На полу, среди разбросанных вещей, неподалеку от изготовленной ко сну постели, лежала на спине убитая кинжалом Анница…
Потрясенные, стояли Юрко Порецкий и Ивашка Балака над убиенной. Улыбчивое лицо сотника как льдом сковало, только глаза медленно переходили с окна на Анницу в бело-желтой от лунного света ночной рубахе с темно-вишневым пятном на груди. Ивашка Балака стонал, со скрежетом двигал челюсти и только раз открыл рот, с выдохом произнес:
— Не уберег я Анницу… Миша наказывал, а я ныне в карауле был за старшего… Ох, Господи, неужто Мишкины опасения верны?
В спину кто-то ткнулся, сотник медленно посмотрел через плечо — дьяк приказной избы Брылев: впалые щеки желтые, под стать мертвецу бескровному иметь такие, светло-голубые глаза округлены и таращатся, едва не выскакивая из-подо лба.
— Что же это, Господи, а? — пробормотал дьяк, крестясь и через плечо сотника заглядывая к кровати.
— Да-а, — выдохнул Порецкий, приходя в сознание, как после тяжкого обморока, — будет Михаилу весть… похуже кизылбашской пули в грудь… — Он обернулся, строго сказал: — Балака, выдвори всех из горницы… кроме матушки Авдотьи да вот этих двух Парань. Стрельцов поставь у двери, чтоб без спросу не лезли. Пошли кого ни то за протопопом Григорием над убиенной сотворить глухую исповедь, — потом наклонился, осторожно потянул из груди кинжал. И волосы едва не зашевелились на голове, когда почудилось, что покойница протяжно выдохнула…
— Это кинжал Мишки Хомутова, — признал оружие пушкарь Чуносов, который вслед за сотником тоже пришел к месту происшествия. — Я видел его не один раз, будто из Астрахани привез…
— Знать, Анница пыталась обороняться, а душегуб осилил ее, отнял кинжал да и ее же… порезал до смерти.
— Позрим, своровано что в избе аль нет? — сам себе проговорил дьяк, страшась смотреть на покойницу в ночной, кровью залитой сорочке: слабое сердце было у самарского дьяка, не переносил ни своей, ни чужой боли, но разум был чуток у Якова, вспомнились ему слова сотника Хомутова, те самые, что говорил он воеводе перед походом.
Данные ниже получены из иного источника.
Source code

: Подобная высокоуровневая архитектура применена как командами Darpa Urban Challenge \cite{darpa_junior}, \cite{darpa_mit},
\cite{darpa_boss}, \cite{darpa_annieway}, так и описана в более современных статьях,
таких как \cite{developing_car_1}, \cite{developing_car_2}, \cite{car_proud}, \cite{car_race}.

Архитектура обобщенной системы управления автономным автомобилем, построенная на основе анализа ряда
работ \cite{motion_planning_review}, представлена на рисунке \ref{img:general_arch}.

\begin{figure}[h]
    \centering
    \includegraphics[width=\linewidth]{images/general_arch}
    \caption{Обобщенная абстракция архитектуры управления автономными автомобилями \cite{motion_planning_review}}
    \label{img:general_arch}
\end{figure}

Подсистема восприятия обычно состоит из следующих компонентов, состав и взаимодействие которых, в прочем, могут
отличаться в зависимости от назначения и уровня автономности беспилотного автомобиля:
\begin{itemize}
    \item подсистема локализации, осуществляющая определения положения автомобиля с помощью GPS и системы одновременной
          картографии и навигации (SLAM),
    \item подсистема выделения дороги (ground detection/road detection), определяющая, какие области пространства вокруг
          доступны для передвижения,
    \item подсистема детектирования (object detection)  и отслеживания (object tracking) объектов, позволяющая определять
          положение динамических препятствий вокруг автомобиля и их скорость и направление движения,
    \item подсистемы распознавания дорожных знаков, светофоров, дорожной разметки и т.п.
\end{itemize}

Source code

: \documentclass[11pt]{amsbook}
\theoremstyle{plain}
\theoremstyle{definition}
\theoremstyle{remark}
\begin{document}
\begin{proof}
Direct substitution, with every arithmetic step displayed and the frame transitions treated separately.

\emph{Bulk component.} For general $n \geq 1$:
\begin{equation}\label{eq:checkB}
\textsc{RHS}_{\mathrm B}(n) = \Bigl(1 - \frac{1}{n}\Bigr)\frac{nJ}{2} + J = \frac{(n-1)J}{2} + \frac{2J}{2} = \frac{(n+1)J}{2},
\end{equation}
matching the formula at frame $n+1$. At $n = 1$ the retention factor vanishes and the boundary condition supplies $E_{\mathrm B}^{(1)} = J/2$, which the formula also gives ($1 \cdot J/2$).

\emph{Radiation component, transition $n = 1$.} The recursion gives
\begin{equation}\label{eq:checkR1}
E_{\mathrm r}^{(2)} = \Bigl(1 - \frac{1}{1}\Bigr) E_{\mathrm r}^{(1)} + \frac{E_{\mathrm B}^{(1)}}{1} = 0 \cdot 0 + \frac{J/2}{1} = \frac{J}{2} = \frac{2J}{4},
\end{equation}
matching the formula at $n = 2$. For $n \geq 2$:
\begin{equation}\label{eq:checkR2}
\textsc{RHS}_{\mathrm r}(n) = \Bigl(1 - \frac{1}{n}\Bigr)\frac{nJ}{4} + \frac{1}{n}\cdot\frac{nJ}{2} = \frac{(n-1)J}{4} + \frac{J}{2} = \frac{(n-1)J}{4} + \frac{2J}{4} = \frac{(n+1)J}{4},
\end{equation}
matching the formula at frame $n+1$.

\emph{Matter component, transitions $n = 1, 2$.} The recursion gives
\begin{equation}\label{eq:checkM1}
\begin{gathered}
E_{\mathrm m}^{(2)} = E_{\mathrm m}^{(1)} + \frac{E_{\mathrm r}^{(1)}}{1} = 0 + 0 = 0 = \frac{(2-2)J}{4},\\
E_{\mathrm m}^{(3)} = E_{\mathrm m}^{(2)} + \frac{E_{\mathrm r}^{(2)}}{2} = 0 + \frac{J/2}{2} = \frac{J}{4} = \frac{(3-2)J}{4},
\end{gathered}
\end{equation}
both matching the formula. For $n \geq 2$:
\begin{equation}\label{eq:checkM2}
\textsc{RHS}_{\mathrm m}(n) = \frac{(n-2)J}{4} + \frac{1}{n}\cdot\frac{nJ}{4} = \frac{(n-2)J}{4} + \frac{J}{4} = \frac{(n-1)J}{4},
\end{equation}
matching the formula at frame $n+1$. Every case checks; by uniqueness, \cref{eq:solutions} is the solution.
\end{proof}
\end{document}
«Один я был свидетелем той перебранки, — лихорадочно соображал Яков Брылев, бесцельно тычась по углам горницы. — Похоже, что воевода не внял предостережениям Хомутова, покусился на честь сотниковой женки… А она за кинжал ухватилась! Эх, батюшка Иван Назарыч, натворил ты делов до небес! Выходит, воистину так: кто с молодости недобесился, так в старости с ума сойдет! Твоих рук это дело, твоих… Оттого и убоялся сюда по сполоху явиться, чтоб кровь тебя не изобличила! Но убережешься ли? Сидя под кустом, не накроешься листом — не заяц, так сорока выдаст, застрекочет на весь лес». Дьяк, кружа по дому, вновь очутился у двери в сенцы, а в руках уже шапка приготовлена надеть и идти домой, додумывать происшедшее. И о своей участи как-то озаботиться — кто заранее скажет верно, какие теперь задумки у воеводы? В том числе и о судьбе самого дьяка — свидетеля непрошеного…
— Пустите, братцы, протопоп Григорий явился, — послышался в открытые двери голос пятидесятника Ивашки Балаки. Около покойницы остановился потрясенный нечеловеческой жестокостью протопоп соборной церкви. Было ему около пятидесяти лет, худой, с седой копной волос из-под ало-синей скуфьи[112] на голове, с большим крестом на цепочке поверх рясы.
Отпустив грехи покойнице, в гнетущей тишине, изредка прерываемой тяжкими всхлипываниями Авдотьи, протопоп Григорий, сам утишивая свой басовитый голос, сказал женщинам:
— Обрядите голубушку… как гроб изготовят, я велю снести ее в собор для отпевания, — и неожиданно, не сдержавшись, громко сказал, подняв правую руку над скуфьей: — Да будет проклят во веки веков душегуб, чья преступная рука прервала жизнь божьей дщери Анницы, истинной и боголюбивой души христианской! — и он перекрестил убиенную, помахав над нею сложенными щепотью пальцами.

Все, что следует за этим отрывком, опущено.